Cranberry Custard Pie

The other day, I noticed that I had an extra frozen 9" pie shell in my freezer.   It was sitting on top of a giant bag of fresh-frozen cranberries.  At that moment, I was holding a 3lb pack of bacon to put in the freezer, and the freezer was full so... something had to go!  It was clearly time to make pie!

You Will Need:

  • A 9" deep dish pie shell (thawed on your counter-top for 15 minutes)
  • 1.5 Cups of fresh cranberries
  • Some Cardamom
  • Some Cinamon
  • An Egg
  • 1 Cup of Heavy Cream
  • 1.5 Tbsp Flour
  • 1 Tsp Vanilla
  • 2/3 Cup Sugar
This pie is tricky.  It's super easy to put together, but it will require some diligent attention while it's in the oven.  More on this, later...

First, pour your cranberries right into the pie shell.  Leave them on the counter somewhere to thaw, if you haven't thawed them out already.  The berries should thaw in an hour or so, and it's super important that they aren't cold or frozen before you bake them, so don't skip this step!

While the berries are thawing out in your pie shell, sprinkle them with a couple of generous spoonfuls of sugar, and then shake on a dusting of cinnamon and a dusting of cardamom.  Walk away and let the sugar start to work its magic on the berries.  You'll start to smell this magic in ten or 15 minutes.  While you wait, you can pre-heat your oven to 425, and use the Convection setting if you have one.

Toss an egg into a large bowl and beat it to death with a good whisk.  Beat it some more.  You want a nice bright yellow uniform egg to start your custard with.  Add the Vanilla and the sugar and beat, beat, beat until you have a nice, smooth consistency.  I probably could have used my KitchenAid mixer, but I wasn't in the mood to wash it, so... I grabbed the whisk.  Lightly sprinkle the flour on top and beat it some more.  The flour is here to help thicken the custard, don't forget it! 
Add the heavy cream, a dollup at a time, and mix it slowly with the egg batter.  Your goal is to dissolve all of the sugar and to come up with a smooth custard.  You'll know its ready when you scrape your whisk across the bottom of the bowl and you don't get any sugar residue sticking to the wires of your whisk.

When you're sure your berries have thawed out, pour your custard on top of them.  They'll float, and that's a good thing!  They'll bob right up to the top of the custard and float there, like it was a glorious cream-filled hot-tub or something.  This is exactly what you want!
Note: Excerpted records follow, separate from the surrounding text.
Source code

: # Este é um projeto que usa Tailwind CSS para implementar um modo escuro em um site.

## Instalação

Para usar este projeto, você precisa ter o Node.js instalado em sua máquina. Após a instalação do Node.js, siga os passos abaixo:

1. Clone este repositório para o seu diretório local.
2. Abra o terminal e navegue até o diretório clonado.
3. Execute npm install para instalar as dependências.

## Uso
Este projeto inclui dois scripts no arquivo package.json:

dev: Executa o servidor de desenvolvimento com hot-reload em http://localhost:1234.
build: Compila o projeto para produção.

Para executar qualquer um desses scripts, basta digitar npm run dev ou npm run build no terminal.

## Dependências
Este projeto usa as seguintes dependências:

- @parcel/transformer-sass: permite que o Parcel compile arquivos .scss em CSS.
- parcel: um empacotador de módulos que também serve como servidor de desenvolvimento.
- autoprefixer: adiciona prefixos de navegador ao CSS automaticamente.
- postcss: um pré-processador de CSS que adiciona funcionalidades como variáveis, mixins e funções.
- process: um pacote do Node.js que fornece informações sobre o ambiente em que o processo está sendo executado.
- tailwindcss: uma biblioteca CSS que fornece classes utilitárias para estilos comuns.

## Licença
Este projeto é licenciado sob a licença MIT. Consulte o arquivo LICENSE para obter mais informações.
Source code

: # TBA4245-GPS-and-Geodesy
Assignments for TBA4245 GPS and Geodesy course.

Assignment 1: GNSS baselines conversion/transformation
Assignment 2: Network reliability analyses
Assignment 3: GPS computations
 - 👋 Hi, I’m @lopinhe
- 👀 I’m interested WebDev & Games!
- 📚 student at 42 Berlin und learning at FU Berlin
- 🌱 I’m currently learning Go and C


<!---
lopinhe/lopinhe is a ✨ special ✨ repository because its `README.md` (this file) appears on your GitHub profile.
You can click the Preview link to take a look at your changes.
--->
Put the pie onto a cookie sheet so you can move it around without slopping the custard over the edge.  Nobody likes that... Put the pie into your 425 degree oven, and  Close the door and immediately lower the heat to 350!  Set the timer for 45 minutes but don't leave your kitchen because now is when things get "tricky!"

Several things are going to happen to this pie during it's stint in the oven.  First of all, your custard will try, desperately, to set up and get firm.  Meanwhile, as your berries get hot, they'll "pop" and release their glorious cranberry juices into the custard, interfering with it's attempt to firm up.  It's like trying to work up some muscle at the gym, while some fool walks around selling girl-scout cookies... it's tough to reconcile!  In any event, it will eventually come together, you'll just have to watch it like a hawk.

After the 45 minutes are up, slide the rack out of the oven and give it a look.  If the cranberries haven't popped yet, slide it right back in and wait another ten minutes.  That's what they get for being lazy!  If they did pop, give the pie a quick jiggle and assess how "firm" the custard it.  It should jiggle a little in the middle but be fairly firm around the edges when you pull it out of the oven, and it should like the picture here to the right.  If it's still too loose, don't be afraid to put it right back in for another ten.  Show those berries who's the boss!  When it's finally firmly set, take it out and let it set and rest for at least an hour, or it will run when you cut into it.  Letting it rest in the refrigerator is even better.

This pie smelled terrific when it came out of the oven, I can't even tell you how good it was!  It's a mix of egg custard, cinnamon, cranberry, and notes of caramel and cardamon... Wow!  It is sweet and tart at the same time, and very smooth.  I highly recommend making two at a time whenever cranberries are on sale!

Sidenote: The original pictures for this recipe got destroyed.  My good friend Holly made this recipe and was kind enough to take/send new pictures (YAY, Holly)!